Since 2017, hundreds of thousands of additional U.S. jobs have been offshored and the trade deficit has grown, according to U.S. Department of Labor and Census Bureau data:
300,000 More American Jobs Lost to Trade
- More than 300,000 American jobs have been lost to offshoring and trade during Trump’s presidency, as certified by the Labor Department. The Economic Policy Institute said total trade job loss is much higher — estimating 700,000 jobs lost to China alone in Trump’s first two years.
- Nationwide, 311,427 American jobs have been government-certified as lost to trade since 2017, with 202,543 explicitly listed as offshored, but the total number is higher. These numbers represent only the workers that the Labor Department approved for Trade Adjustment Assistance (TAA), a voluntary program that workers must know about apply for and thenprove that trade caused their job loss in order to receive assistance. And, the TAA numbers do not include all 2019 or most 2020 because of processing lags.
- Since 2017, General Motors closed U.S. plants and moved popular vehicle lines to Mexico; Ford announced its new Mustang electric SUV will be made in Mexico; Boeing offshored 5,800 jobs, General Electric offshored 2,046, and United Technologies offshored 1,572 jobs. The Machinists and Steelworkers have lost dozens of facilities to offshoring during this period.
- Although then-president-elect Donald Trump promised to stop Carrier workers’ jobs from being offshored, almost 600 of the union workers at Carrier’s Indianapolis plant lost their jobs and all 700 of Carrier’s Huntington Indiana jobs were offshored to Mexico. Carrier parent firm United Technologies offshored at least 1,572 jobs according to Trade Adjustment Assistance
- Michigan’s trade-related job loss has more than doubled over the last three years. Michigan has hemorrhaged jobs to offshoring with a 211% increase in trade-related job loss. (From 2017-2019 TAA-certified job loss was 15,675 compared to 7,428 for 2014-2016.) It’s getting worse: Michigan suffered a 308% increase in trade-related job loss in 2019 over 2018.
The trade deficit is 18% higher than in 2016
- S. Census Bureau data show that the U.S. trade deficit in the first seven months of 2020 is 18% higher than it was during the same period in 2016. This is especially troubling because trade volumes crashed 15% due to the COVID-19 pandemic. (Inflation adjusted: $356 billion trade deficit January-July 2020 compared to $302 billion during the same period 2016.)
- In July 2020, the U.S. had the largest monthly goods trade deficit ever recorded and the largest overall monthly trade deficit since July 2009 during the global financial crisis and recession.
The manufacturing sector expansion that began in 2016 flattened in 2018, with significant declines starting early in 2019
- Trump didn’t “create” a manufacturing boom. The U.S. Institute for Supply Management’s Purchasing Managers Index (PMI), a gold standard measure for the sector’s status, shows manufacturing growth began in 2015 and continued into 2018. The PMI data show that the manufacturing upswing began to flatten in 2018 and began a decline in late 2018 that continued through 2019 – all well before the COVID-19 crisis.

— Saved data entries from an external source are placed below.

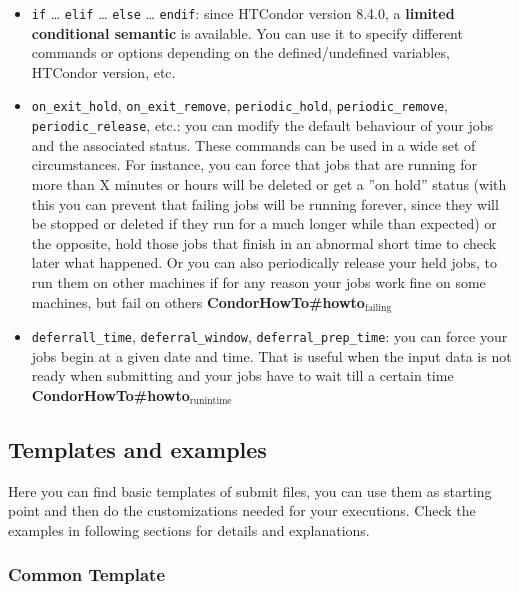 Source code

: \documentclass[a4paper,10pt]{article}
\begin{document}
\begin{itemize}
\begin{itemize}
\begin{itemize}
\item \texttt{if} \ldots{} \texttt{elif} \ldots{} \texttt{else} \ldots{}  \texttt{endif}: since HTCondor version 8.4.0, a
\textbf{limited conditional semantic} is available. You can use it to specify
different commands or options depending on the defined/undefined
variables, HTCondor version, etc.
\item \texttt{on\_exit\_hold}, \texttt{on\_exit\_remove}, \texttt{periodic\_hold}, \texttt{periodic\_remove},
\texttt{periodic\_release}, etc.: you can modify the default behaviour of your
jobs and the associated status. These commands can be used in a wide set
of circumstances. For instance, you can force that jobs that are running
for more than X minutes or hours will be deleted or get a ''on hold''
status (with this you can prevent that failing jobs will be running
forever, since they will be stopped or deleted if they run for a much
longer while than expected) or the opposite, hold those jobs that finish
in an abnormal short time to check later what happened. Or you can also
periodically release your held jobs, to run them on other machines if for
any reason your jobs work fine on some machines, but fail on others
\textbf{CondorHowTo\#howto\(_{\text{failing}}\)}
\item \texttt{deferrall\_time}, \texttt{deferral\_window}, \texttt{deferral\_prep\_time}: you can force
your jobs begin at a given date and time. That is useful when the input
data is not ready when submitting and your jobs have to wait till a
certain time \textbf{CondorHowTo\#howto\(_{\text{runintime}}\)}
\end{itemize}
\end{itemize}
\end{itemize}



\subsection{Templates and examples}
\label{sec:orgbd0c92d}

Here you can find basic templates of submit files, you can use them as starting
point and then do the customizations needed for your executions. Check the
examples in following sections for details and explanations.

\subsubsection{Common Template}
\label{sec:orge1b927a}
\end{document}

- The U.S. has not experienced a “blue-collar job boom.” Annual average manufacturing job gains during the entire 2010-2019 recovery was 166,000, which accounts for the 500,000 gain in U.S. manufacturing jobs from 2016 to 2019. Since 2017, there has been no jump relative to prior years, and total gains account for a small fraction of the 4.5 million manufacturing jobs lost since 2000.

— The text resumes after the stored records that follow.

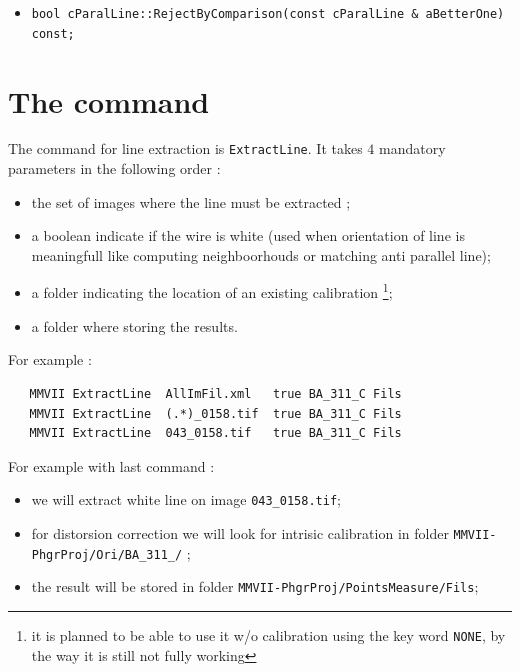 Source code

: \begin{itemize}
   \item  {\tt bool cParalLine::RejectByComparison(const cParalLine \& aBetterOne) const;}
\end{itemize}



\section{The \PPP command }

The command for line extraction is {\tt ExtractLine}. It takes $4$  mandatory parameters  in the following order :


\begin{itemize}
   \item  the set of images where the line must be extracted ;
   \item  a boolean indicate if the wire is white  (used when orientation of line is meaningfull like computing neighboorhouds
          or matching anti parallel line);
   \item  a folder indicating the location of an existing calibration  \footnote{it is planned to be able to use
          it w/o calibration using the key word {\tt NONE}, by the way it is still not fully working};
   \item  a folder where storing the results.
\end{itemize}

For example :

\begin{verbatim}
   MMVII ExtractLine  AllImFil.xml   true BA_311_C Fils 
   MMVII ExtractLine  (.*)_0158.tif  true BA_311_C Fils 
   MMVII ExtractLine  043_0158.tif   true BA_311_C Fils 
\end{verbatim}

For example with last command :

\begin{itemize}
    \item we will extract white line on image {\tt 043\_0158.tif};

    \item for distorsion correction we will look for intrisic calibration in 
          folder {\tt MMVII-PhgrProj/Ori/BA\_311\_/} ;

    \item the result will be stored in folder {\tt MMVII-PhgrProj/PointsMeasure/Fils};
\end{itemize}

- More workers filed for government aid for trade job loss through the Trade Adjustment Assistance program in 2019 than in 2017, per the 2019 annual report from the Labor Department. (There were 1235 TAA filings in 2019 versus 1091 TAA filings in 2017.) The number of workers who are certified as losing jobs to trade has remained high during Trump’s presidency: 88,000 in 2019; 77,499 in 2018; and 95,505 in 2017.)
- Mishandling of the COVID-19 crisis has wiped out 750,000 American manufacturing jobs. See here for live version of the Economic Policy Institute graphic below that shows jobs per month.
U.S. has created new incentives to offshore jobs
- The 2018 tax law created new incentives to offshore jobs, with a 21% corporate tax rate for income earned domestically, but a 10.5% tax rate for profits earned offshore.
- The “Phase-One” Trump-China trade deal made it safer and easier for big corporations to offshore with new investor and intellectual property protections for firms that move production to China. But there’s nothing in the deal to end forced labor in China or require basic worker rights or environmental protections to stop the race to the bottom. The agreement also lacks disciplines against China’s massive subsidies, which make it impossible for U.S. firms to compete with Chinese products.